Review: L2F closing night @ Lichfield Guildhall

A near sell-out audience turned out to see the final two concerts during a hectic and musically diverse L2F 2015 Festival.

Following Friday Night, all day Saturday and Sunday, something special needed to be pulled out of the bag, and the three hours of entertainment provided by Nancy Kerr, James Fagan and Blackbeard’s Tea Party made for a night to remember.

Nancy Kerr and James Fagan

Nancy Kerr and James Fagan

The duo of Kerr and Fagan are well known and had already played a full concert as half of the Melrose Quartet on Sunday afternoon. With James on vocals, bouzouki and guitar, and Nancy on Vocals and violin, they played very well received songs and spirited instrumentals from their many albums.

Drawing on the folk tradition, their music looked at the writers of the folk songs as much on the numbers that they wrote, with compositions such as Joseph Taylor being strong openers.

The Goodnight Ballad of Alan Tyne of Harrow was a song with a nasty ending, while The Teatree Waltz was a showcase for the delicacy of Nancy’s fiddle and James’ bouzouki. They lifted the pace slightly for the instrumental piece A Pearl Wedding/Nancy Taylor’s Wedding, before being joined by the bassist Tim Yates. He added strong, melodic bass parts to the closing trio of songs, If It’s Red, and the breezy I Am The Fox.

The encore of Never Even Lay Me Down was a showcase for the interlocking vocal prowess of the trio.

Blackbeard’s Tea Party offered music of a slightly more intense flavour. With electric guitar, bass, violins, two percussionists and melodeon, they were never going to offer a quietly reflective set. Drawing on the sea shanty tradition, celtic sounds and rock music from the 1970s to the present, the band led by the singer Liam Hardy ploughed through their energetic set with strong musicianship and an eagerness to put some spirit into folk music.

Starting with a taped soundtrack that included found sounds, dialogue and an air-raid siren, they soon started with the sea shanty Whip Jamboree, delivered at a faster pace than most other bands, while a number of other shanties were also covered, ranging from Roll Down, Let the Bulgine Run, and Chicken on a Raft.
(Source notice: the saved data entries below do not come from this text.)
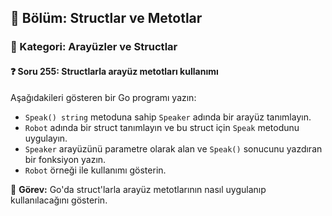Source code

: ## 📘 Bölüm: Structlar ve Metotlar  
### 🔹 Kategori: Arayüzler ve Structlar  
#### ❓ Soru 255: Structlarla arayüz metotları kullanımı

Aşağıdakileri gösteren bir Go programı yazın:

- `Speak() string` metoduna sahip `Speaker` adında bir arayüz tanımlayın.
- `Robot` adında bir struct tanımlayın ve bu struct için `Speak` metodunu uygulayın.
- `Speaker` arayüzünü parametre olarak alan ve `Speak()` sonucunu yazdıran bir fonksiyon yazın.
- `Robot` örneği ile kullanımı gösterin.

🔧 **Görev:** Go'da struct'larla arayüz metotlarının nasıl uygulanıp kullanılacağını gösterin.
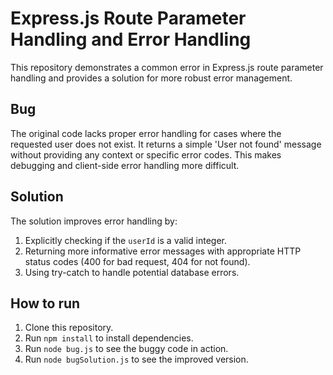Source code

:# Express.js Route Parameter Handling and Error Handling

This repository demonstrates a common error in Express.js route parameter handling and provides a solution for more robust error management.

## Bug

The original code lacks proper error handling for cases where the requested user does not exist. It returns a simple 'User not found' message without providing any context or specific error codes.  This makes debugging and client-side error handling more difficult.

## Solution

The solution improves error handling by:

1.  Explicitly checking if the `userId` is a valid integer.
2.  Returning more informative error messages with appropriate HTTP status codes (400 for bad request, 404 for not found).
3.  Using try-catch to handle potential database errors.

## How to run

1.  Clone this repository.
2.  Run `npm install` to install dependencies.
3.  Run `node bug.js` to see the buggy code in action.
4.  Run `node bugSolution.js` to see the improved version.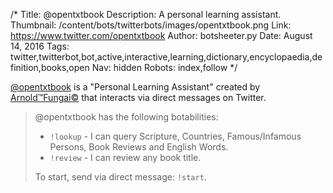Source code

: /*
Title: @opentxtbook
Description: A personal learning assistant.
Thumbnail: /content/bots/twitterbots/images/opentxtbook.png
Link: https://www.twitter.com/opentxtbook
Author: botsheeter.py
Date: August 14, 2016
Tags: twitter,twitterbot,bot,active,interactive,learning,dictionary,encyclopaedia,definition,books,open
Nav: hidden
Robots: index,follow
*/

[@opentxtbook](https://www.twitter.com/opentxtbook) is a "Personal Learning Assistant" created by [Arnold™Fungai©](https://twitter.com/arnoldfungai) that interacts via direct messages on Twitter.

> @opentxtbook has the following botabilities:
> 
> - `!lookup` - I can query Scripture, Countries, Famous/Infamous Persons, Book Reviews and English Words.
> - `!review` - I can review any book title.
> 
> To start, send via direct message:  `!start`.
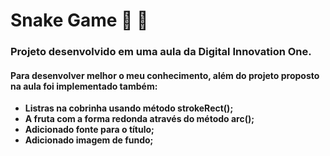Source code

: # Snake Game :apple: :snake: 



### Projeto desenvolvido em uma aula da Digital Innovation One.

####  Para desenvolver melhor o meu conhecimento, além do projeto proposto na aula foi implementado também:

- **Listras na cobrinha usando método strokeRect();**
- **A fruta com a forma redonda através do método arc();**
- **Adicionado fonte para o título;**
- **Adicionado imagem de fundo;**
Although these songs were familiar, they also played their own numbers, ranging from the lively instrumental of The Purple Badger, to the blend of Russian classical music and ska that was I Want a Pizza and a Drink.

Their own songs were strong, with Leveller’s-like sounds during Stand Up Now, or the psychedelia of The Steam Arm Man, while the Valiant Turpin looked at how mourners had to be paid to attend Dick Turpin’s funeral.
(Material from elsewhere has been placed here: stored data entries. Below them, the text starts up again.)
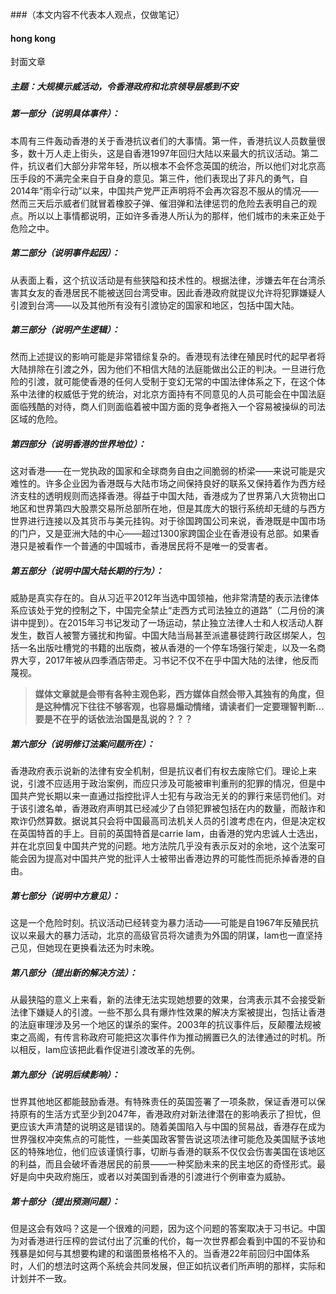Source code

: ###（本文内容不代表本人观点，仅做笔记）
#### hong kong
封面文章
##### 主题：大规模示威活动，令香港政府和北京领导层感到不安
##### 第一部分（说明具体事件）：
本周有三件轰动香港的关于香港抗议者们的大事情。第一件，香港抗议人员数量很多，数十万人走上街头，这是自香港1997年回归大陆以来最大的抗议活动。第二件，抗议者们大部分非常年轻，所以根本不会怀念英国的统治，所以他们对北京高压手段的不满完全来自于自身的意见。第三件，他们表现出了非凡的勇气，自2014年“雨伞行动”以来，中国共产党严正声明将不会再次容忍不服从的情况——然而三天后示威者们就冒着橡胶子弹、催泪弹和法律惩罚的危险去表明自己的观点。所以以上事情都说明，正如许多香港人所认为的那样，他们城市的未来正处于危险之中。
##### 第二部分（说明事件起因）：
从表面上看，这个抗议活动是有些狭隘和技术性的。根据法律，涉嫌去年在台湾杀害其女友的香港居民不能被送回台湾受审。因此香港政府就提议允许将犯罪嫌疑人引渡到台湾——以及其他所有没有引渡协定的国家和地区，包括中国大陆。
##### 第三部分（说明产生逻辑）：
然而上述提议的影响可能是非常错综复杂的。香港现有法律在殖民时代的起早者将大陆排除在引渡之外，因为他们不相信大陆的法庭能做出公正的判决。一旦进行危险的引渡，就可能使香港的任何人受制于变幻无常的中国法律体系之下，在这个体系中法律的权威低于党的统治，对北京方面持有不同意见的人员可能会在中国法庭面临残酷的对待，商人们则面临着被中国方面的竞争者拖入一个容易被操纵的司法区域的危险。
##### 第四部分（说明香港的世界地位）：
这对香港——在一党执政的国家和全球商务自由之间脆弱的桥梁——来说可能是灾难性的。许多企业因为香港既与大陆市场之间保持良好的联系又保持着作为西方经济支柱的透明规则而选择香港。得益于中国大陆，香港成为了世界第八大货物出口地区和世界第四大股票交易所总部所在地，但是其庞大的银行系统却无缝的与西方世界进行连接以及其货币与美元挂钩。对于徐国跨国公司来说，香港既是中国市场的门户，又是亚洲大陆的中心——超过1300家跨国企业在香港设有总部。如果香港只是被看作一个普通的中国城市，香港居民将不是唯一的受害者。
##### 第五部分（说明中国大陆长期的行为）：
威胁是真实存在的。自从习近平2012年当选中国领袖，他非常清楚的表示法律体系应该处于党的控制之下，中国完全禁止“走西方式司法独立的道路”（二月份的演讲中提到）。在2015年习书记发动了一场运动，禁止独立法律人士和人权活动人群发生，数百人被警方骚扰和拘留。中国大陆当局甚至派遣暴徒跨行政区绑架人，包括一名出版吐槽党的书籍的出版商，被从香港的一个停车场强行架走，以及一名商界大亨，2017年被从四季酒店带走。习书记不仅不在乎中国大陆的法律，他反而蔑视。  
>**媒体文章就是会带有各种主观色彩，西方媒体自然会带入其独有的角度，但是这种情况下往往不够客观，也容易煽动情绪，请读者们一定要理智判断...要是不在乎的话依法治国是乱说的？？？**
##### 第六部分（说明修订法案问题所在）：
香港政府表示说新的法律有安全机制，但是抗议者们有权去废除它们。理论上来说，引渡不应适用于政治案例，而应只涉及可能被审判重刑的犯罪的情况，但是中国共产党长期以来一直通过指控批评人士犯有与政治无关的的罪行来惩罚他们。对于该引渡名单，香港政府声明其已经减少了白领犯罪被包括在内的数量，而敲诈和欺诈仍然算数。据说其只会将中国最高司法机关人员的引渡考虑在内，但是决定权在英国特首的手上。目前的英国特首是carrie lam，由香港的党内忠诚人士选出，并在北京回复中国共产党的问题。地方法院几乎没有表示反对的余地，这个法案可能会因为提高对中国共产党的批评人士被带出香港边界的可能性而扼杀掉香港的自由。
##### 第七部分（说明中方意见）：
这是一个危险时刻。抗议活动已经转变为暴力活动——可能是自1967年反殖民抗议以来最大的暴力活动，北京的高级官员将次谴责为外国的阴谋，lam也一直坚持己见，但她现在更换看法还为时未晚。
##### 第八部分（提出新的解决方法）：
从最狭隘的意义上来看，新的法律无法实现她想要的效果，台湾表示其不会接受新法律下嫌疑人的引渡。一些不那么具有爆炸性效果的解决方案被提出，包括让香港的法庭审理涉及另一个地区的谋杀的案件。2003年的抗议事件后，反颠覆法规被束之高阁，有传言称政府可能把这次事件作为推动搁置已久的法律通过的时机。所以相反，lam应该把此看作促进引渡改革的先例。
##### 第九部分（说明后续影响）：
世界其他地区都能鼓励香港。有特殊责任的英国签署了一项条款，保证香港可以保持原有的生活方式至少到2047年，香港政府对新法律潜在的影响表示了担忧，但更应该大声清楚的说明这是错误的。随着美国陷入与中国的贸易战，香港存在成为世界强权冲突焦点的可能性，一些美国政客警告说这项法律可能危及美国赋予该地区的特殊地位，他们应该谨慎行事，切断与香港的联系不仅仅会伤害美国在该地区的利益，而且会破坏香港居民的前景——一种奖励未来的民主地区的奇怪形式。最好是向中央政府施压，或者以对美国到香港的引渡进行个例审查为威胁。
##### 第十部分（提出预测问题）：
但是这会有效吗？这是一个很难的问题，因为这个问题的答案取决于习书记。中国为对香港进行压榨的尝试付出了沉重的代价，每一次世界都会看到中国的不妥协和残暴是如何与其想要构建的和谐图景格格不入的。当香港22年前回归中国体系时，人们的想法时这两个系统会共同发展，但正如抗议者们所声明的那样，实际和计划并不一致。
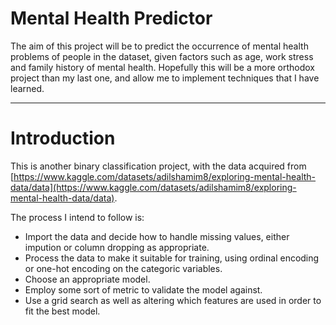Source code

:# Mental Health Predictor

The aim of this project will be to predict the occurrence of mental health problems of people in the dataset, given factors such as age, work stress and family history of mental health. Hopefully this will be a more orthodox project than my last one, and allow me to implement techniques that I have learned.

---

# Introduction

This is another binary classification project, with the data acquired from [https://www.kaggle.com/datasets/adilshamim8/exploring-mental-health-data/data](https://www.kaggle.com/datasets/adilshamim8/exploring-mental-health-data/data).

The process I intend to follow is:

- Import the data and decide how to handle missing values, either impution or column dropping as appropriate.
- Process the data to make it suitable for training, using ordinal encoding or one-hot encoding on the categoric variables.
- Choose an appropriate model.
- Employ some sort of metric to validate the model against.
- Use a grid search as well as altering which features are used in order to fit the best model.
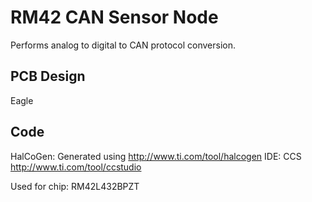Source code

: # RM42 CAN Sensor Node
Performs analog to digital to CAN protocol conversion.

## PCB Design
Eagle

## Code
HalCoGen: Generated using http://www.ti.com/tool/halcogen
IDE: CCS http://www.ti.com/tool/ccstudio

Used for chip: RM42L432BPZT

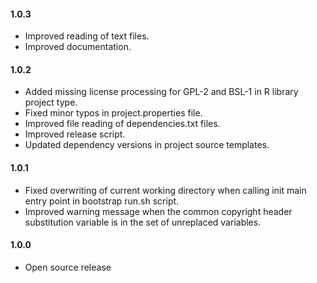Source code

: #### 1.0.3
* Improved reading of text files.
* Improved documentation.

#### 1.0.2
* Added missing license processing for GPL-2 and BSL-1 in R library project type.
* Fixed minor typos in project.properties file.
* Improved file reading of dependencies.txt files.
* Improved release script.
* Updated dependency versions in project source templates.

#### 1.0.1
* Fixed overwriting of current working directory when calling init main entry point in bootstrap run.sh script.
* Improved warning message when the common copyright header substitution variable is in the set of unreplaced variables.

#### 1.0.0
* Open source release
With a soundscape that fused harmony violin and electric guitar, and a strong backbeat, this was music set fit to wake any audience, and although purists may baulk at younger bands tackling older songs with rock dynamics, Blackbeard’s Tea Party contain enough strong musicianship with an open minded approach and a way to attract newer audiences to music like this.